- 1 Introduction
- 2 Functional Overview
- 3 Installation
- 4 Getting started with standard examples
- 5 Headless support
- 6 Aggregation model components and specific actions
- 6.1 Global actions
- 6.2 Aggregation
- 6.2.1 Configuration
- 6.2.2 Validation Set
- 6.2.3 Contribution
- 6.2.4 Contact
- 6.2.5 Custom Category
- 6.2.6 Validation Repository
- 6.2.7 Maven Mapping
- 7 Legacy format support
- 8 What else should be documented
Historically, the CBI Aggregator is based on the "b3 Aggregator" from the now defunct "Eclipse b3 Project".
The purpose of the CBI Aggregator is to aggregate or combine several p2 repositories. The aggregator does a number of things above and beyond simply "p2 mirroring" the different repositories: first and foremost, it makes sure that all the bundles could be "installed together" (that is, all the constraints are met and none are contradictory); it also ensures any "pack.gz" files are valid (i.e. can be unpacked into valid jars); and it also offers custom categories since the aggregated repository in most cases would not want to use the same categories as each individual repository uses. More details on its functionality follows.
The Aggregator combines repositories from various sources into a new aggregated p2 repository. It can also be configured to produce a hybrid p2/Maven2 repository. (This feature is currently labeled "experimental" in the CBI aggregator, since it is not yet production quality).
There are many situations where using aggregated repositories is a good solution. The reasons vary from licensing issues to organizational requirements:
- Owners of a p2 repo for a given project may not be in position to host all required or recommended components due to licensing issues - SVN support one example: as it requires components available through the main Eclipse p2 repo as well as third-party components. Hence users would normally have to visit several repos for a complete install, but by using the aggregator an institution could create a custom repository that has everything needed.
- Projects want to provide convenient access to their products - Installation instructions requiring the user to visit several repos for a complete install are not uncommon. An aggregated repo for all those locations provides a convenient one-stop strategy. The aggregation may support mirroring all consumed p2 repos or simply providing an indirection via a composite repo.
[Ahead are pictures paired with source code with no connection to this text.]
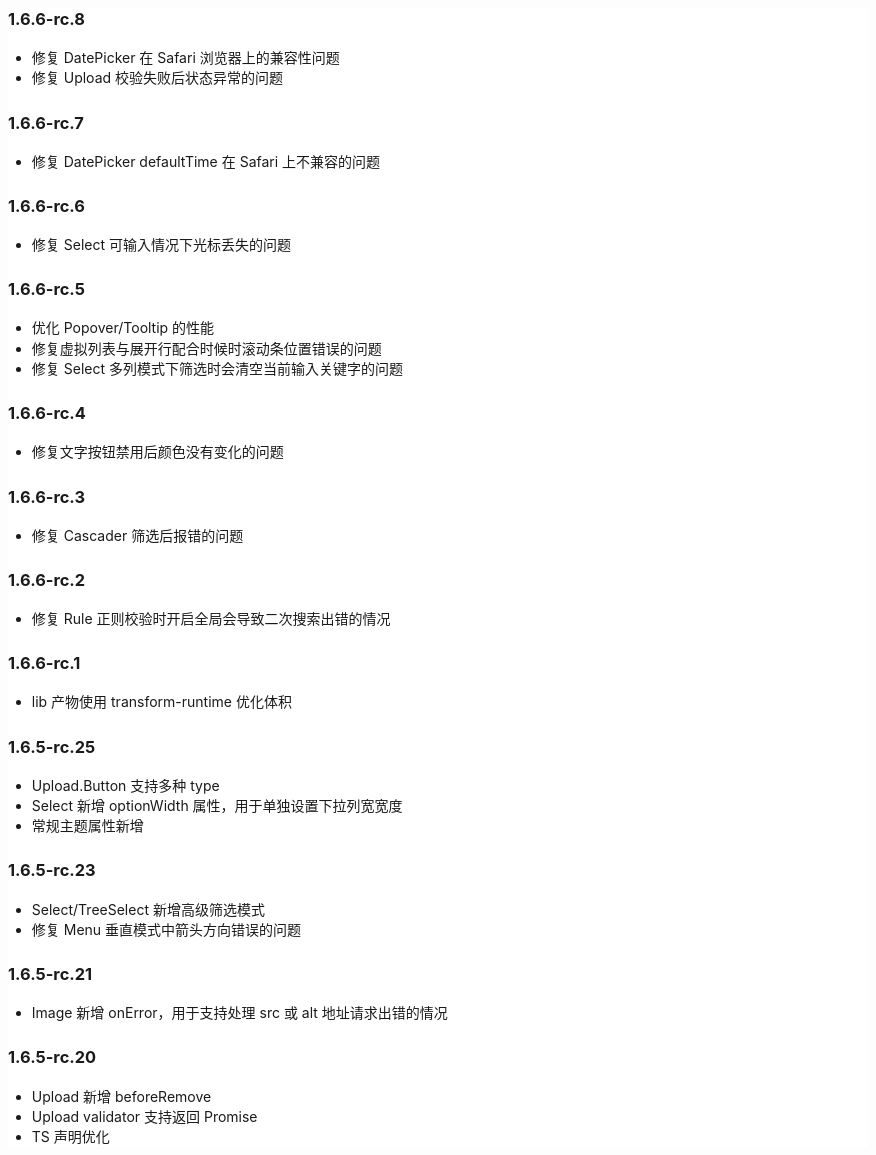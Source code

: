 ### 1.6.6-rc.8

- 修复 DatePicker 在 Safari 浏览器上的兼容性问题
- 修复 Upload 校验失败后状态异常的问题

### 1.6.6-rc.7

- 修复 DatePicker defaultTime 在 Safari 上不兼容的问题

### 1.6.6-rc.6

- 修复 Select 可输入情况下光标丢失的问题

### 1.6.6-rc.5

- 优化 Popover/Tooltip 的性能
- 修复虚拟列表与展开行配合时候时滚动条位置错误的问题
- 修复 Select 多列模式下筛选时会清空当前输入关键字的问题

### 1.6.6-rc.4

- 修复文字按钮禁用后颜色没有变化的问题

### 1.6.6-rc.3

- 修复 Cascader 筛选后报错的问题

### 1.6.6-rc.2

- 修复 Rule 正则校验时开启全局会导致二次搜索出错的情况

### 1.6.6-rc.1

- lib 产物使用 transform-runtime 优化体积

### 1.6.5-rc.25

- Upload.Button 支持多种 type
- Select 新增 optionWidth 属性，用于单独设置下拉列宽宽度
- 常规主题属性新增

### 1.6.5-rc.23

- Select/TreeSelect 新增高级筛选模式
- 修复 Menu 垂直模式中箭头方向错误的问题

### 1.6.5-rc.21

- Image 新增 onError，用于支持处理 src 或 alt 地址请求出错的情况

### 1.6.5-rc.20

- Upload 新增 beforeRemove
- Upload validator 支持返回 Promise
- TS 声明优化
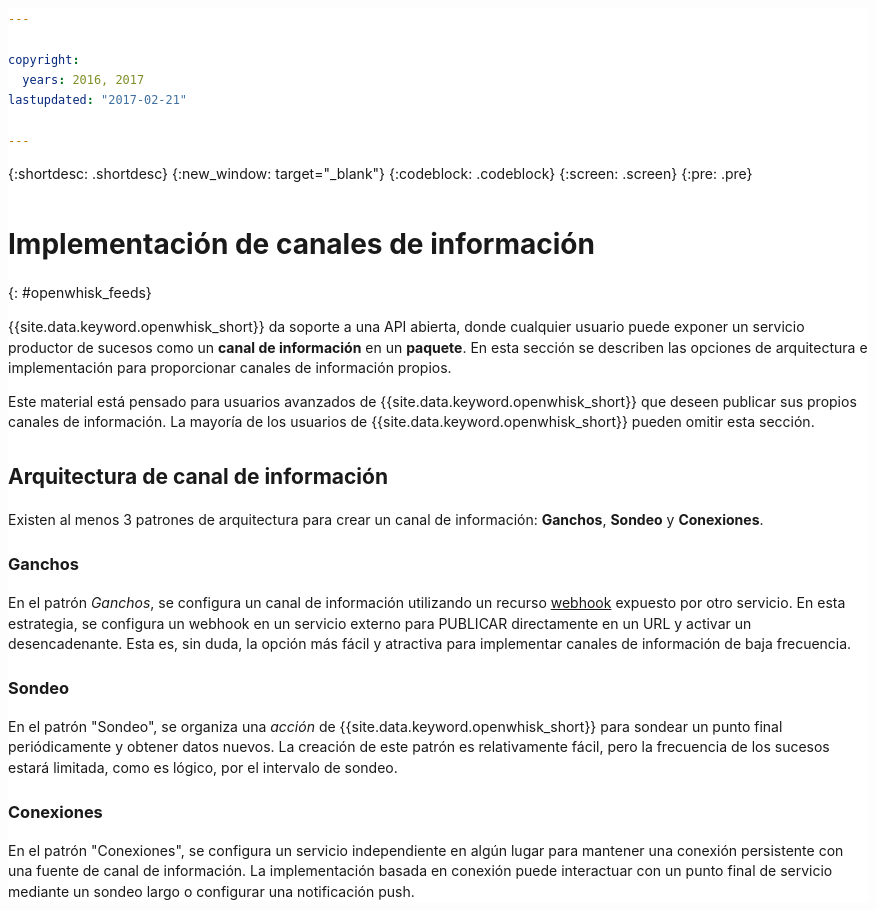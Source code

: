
 ```yaml
---

copyright:
  years: 2016, 2017
lastupdated: "2017-02-21"

---
```


{:shortdesc: .shortdesc}
{:new_window: target="_blank"}
{:codeblock: .codeblock}
{:screen: .screen}
{:pre: .pre}

# Implementación de canales de información
{: #openwhisk_feeds}

{{site.data.keyword.openwhisk_short}} da soporte a una API abierta, donde cualquier usuario puede exponer un servicio productor de sucesos como un **canal de información** en un **paquete**.   En esta sección se describen las opciones de arquitectura e implementación para proporcionar canales de información propios.

Este material está pensado para usuarios avanzados de {{site.data.keyword.openwhisk_short}} que deseen publicar sus propios canales de información.  La mayoría de los usuarios de {{site.data.keyword.openwhisk_short}} pueden omitir esta sección.

## Arquitectura de canal de información

Existen al menos 3 patrones de arquitectura para crear un canal de información: **Ganchos**, **Sondeo** y **Conexiones**.

### Ganchos
En el patrón *Ganchos*, se configura un canal de información utilizando un recurso [webhook](https://en.wikipedia.org/wiki/Webhook) expuesto por otro servicio.   En esta estrategia, se configura un webhook en un servicio externo para PUBLICAR directamente en un URL y activar un desencadenante.  Esta es, sin duda, la opción más fácil y atractiva para implementar canales de información de baja frecuencia.



### Sondeo
En el patrón "Sondeo", se organiza una *acción* de {{site.data.keyword.openwhisk_short}} para sondear un punto final periódicamente y obtener datos nuevos. La creación de este patrón es relativamente fácil, pero la frecuencia de los sucesos estará limitada, como es lógico, por el intervalo de sondeo.

### Conexiones
En el patrón "Conexiones", se configura un servicio independiente en algún lugar para mantener una conexión persistente con una fuente de canal de información.    La implementación basada en conexión puede interactuar con un punto final de servicio mediante un sondeo largo o configurar una notificación push.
- Organizations or teams want control over internally used components - It may be necessary to have gated access to relevant p2 repos and do an organizational "healthcheck" of those before internal distribution. Furthermore, internally used aggregated repos can provide a common basis for all organizational users.
- Increase repository availability - by aggregating and mirroring what is used from multiple update sites into an internally controlled server (or several).
- Distributed Development Support - an overall product repository is produced by aggregating contributions from multiple teams.
The Aggregator tool is focused on supporting these specific requirements. The Aggregator is used in scenarios outside of the traditional "build domain" and this has been reflected in the user interface which does not delve into the details of "building" and should therefore be easy to use by non build experts.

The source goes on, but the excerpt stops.